1. The current new build as was recently submitted. Building in legacy 
mode and then creating modules in a post step.
2. Building from the shuffled source (in */newsrc directories) into 
modules directly.

The first build is needed as input for the source shuffling scripts. The 
second can only run after shuffling the source. There is a configure 
switch to choose between the build variants. The default is 2 if 
restructured source is available and 1 if it isn't.

I'm striving to make these builds coexist with minimal changes to ease 
integrations from jdk8. I'm hoping to post a webrev soon (maybe this 
week) so you can give it a spin yourselves.

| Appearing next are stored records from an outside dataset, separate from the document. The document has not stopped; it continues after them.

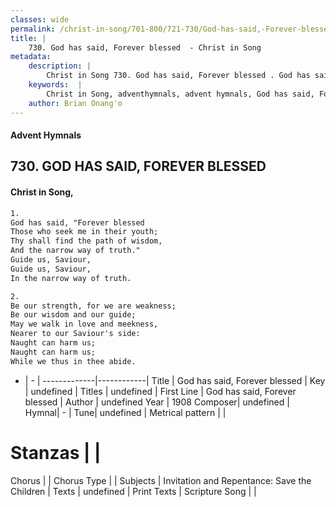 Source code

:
 ```yaml
---
classes: wide
permalink: /christ-in-song/701-800/721-730/God-has-said,-Forever-blessed-/
title: |
    730. God has said, Forever blessed  - Christ in Song
metadata:
    description: |
        Christ in Song 730. God has said, Forever blessed . God has said, "Forever blessed Those who seek me in their youth; Thy shall find the path of wisdom, And the narrow way of truth." Guide us, Saviour, Guide us, Saviour, In the narrow way of truth.
    keywords:  |
        Christ in Song, adventhymnals, advent hymnals, God has said, Forever blessed , God has said, Forever blessed . 
    author: Brian Onang'o
---
```


#### Advent Hymnals
## 730. GOD HAS SAID, FOREVER BLESSED 
####  Christ in Song,

```txt
1.
God has said, "Forever blessed
Those who seek me in their youth;
Thy shall find the path of wisdom,
And the narrow way of truth."
Guide us, Saviour,
Guide us, Saviour,
In the narrow way of truth.

2.
Be our strength, for we are weakness;
Be our wisdom and our guide;
May we walk in love and meekness,
Nearer to our Saviour's side:
Naught can harm us;
Naught can harm us;
While we thus in thee abide.

```

- |   -  |
-------------|------------|
Title | God has said, Forever blessed  |
Key | undefined |
Titles | undefined |
First Line | God has said, Forever blessed  |
Author | undefined
Year | 1908
Composer| undefined |
Hymnal|  - |
Tune| undefined |
Metrical pattern | |
# Stanzas |  |
Chorus |  |
Chorus Type |  |
Subjects | Invitation and Repentance: Save the Children |
Texts | undefined |
Print Texts | 
Scripture Song |  |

So far, this is what build 2 is doing:

1. Build langtools, almost same as in 1. In this step, langtools is 
compiled twice.
   A. Bootstrap1. Boot jdk with boot javac is used to compile. Module 
support is execluded. Target class files runnable on boot jdk.
   B. Bootstrap2. Boot jdk with Bootstrap1 javac is used to compile. 
Module support is enabled. Genstubs is used to pull in the needed 
classes from jdk repo. Classfiles generated are for the target jdk.
The class files from bootstrap2 could be put in the final product, but 
for technical reasons explained below, they aren't. Bootstrap2 will be 
used to compile the rest of the jdk later.

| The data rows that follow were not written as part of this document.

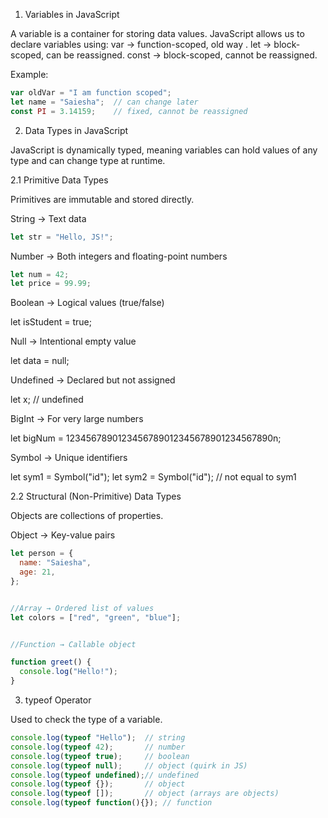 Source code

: 1. Variables in JavaScript

A variable is a container for storing data values.
JavaScript allows us to declare variables using:
var → function-scoped, old way .
let → block-scoped, can be reassigned.
const → block-scoped, cannot be reassigned.

Example:
```javascript
var oldVar = "I am function scoped";
let name = "Saiesha";  // can change later
const PI = 3.14159;    // fixed, cannot be reassigned
```

2. Data Types in JavaScript

JavaScript is dynamically typed, meaning variables can hold values of any type and can change type at runtime.

2.1 Primitive Data Types

Primitives are immutable and stored directly.

String → Text data
```javascript
let str = "Hello, JS!";
```

Number → Both integers and floating-point numbers
```javascript
let num = 42;
let price = 99.99;
```


Boolean → Logical values (true/false)

let isStudent = true;


Null → Intentional empty value

let data = null;


Undefined → Declared but not assigned

let x;  // undefined


BigInt → For very large numbers

let bigNum = 1234567890123456789012345678901234567890n;


Symbol → Unique identifiers

let sym1 = Symbol("id");
let sym2 = Symbol("id");  // not equal to sym1

2.2 Structural (Non-Primitive) Data Types

Objects are collections of properties.

Object → Key-value pairs
```javascript
let person = {
  name: "Saiesha",
  age: 21,
};


//Array → Ordered list of values
let colors = ["red", "green", "blue"];


//Function → Callable object

function greet() {
  console.log("Hello!");
}
```
3. typeof Operator

Used to check the type of a variable.
```javascript
console.log(typeof "Hello");  // string
console.log(typeof 42);       // number
console.log(typeof true);     // boolean
console.log(typeof null);     // object (quirk in JS)
console.log(typeof undefined);// undefined
console.log(typeof {});       // object
console.log(typeof []);       // object (arrays are objects)
console.log(typeof function(){}); // function
```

2. Build hotspot, just as in 1.

3. Generate java source and idls in corba.

4. Enter jdk. Import from hotspot into $(JDK_OUTPUTDIR)/lib. Import 
classes.jar from langtools (these are the bootstrap2 classes) into 
$(JDK_OUTPUTDIR)/classes dir. (This is just like build 1 is doing it). 
Compile the build tools, generate all java source and data.

5. Compile the classes in jdk.base using bootstrap1 (no module 
awareness) into $(JDK_OUTPUTDIR)/classes. Compile the libraries in 
jdk.base into $(JDK_OUTPUTDIR)/lib. Copy the files needed into 
$(JDK_OUTPUTDIR)/lib (currency.data etc). Compile launchers needed into 
$(JDK_OUTPUTDIR)/bin (java, javac, jmod).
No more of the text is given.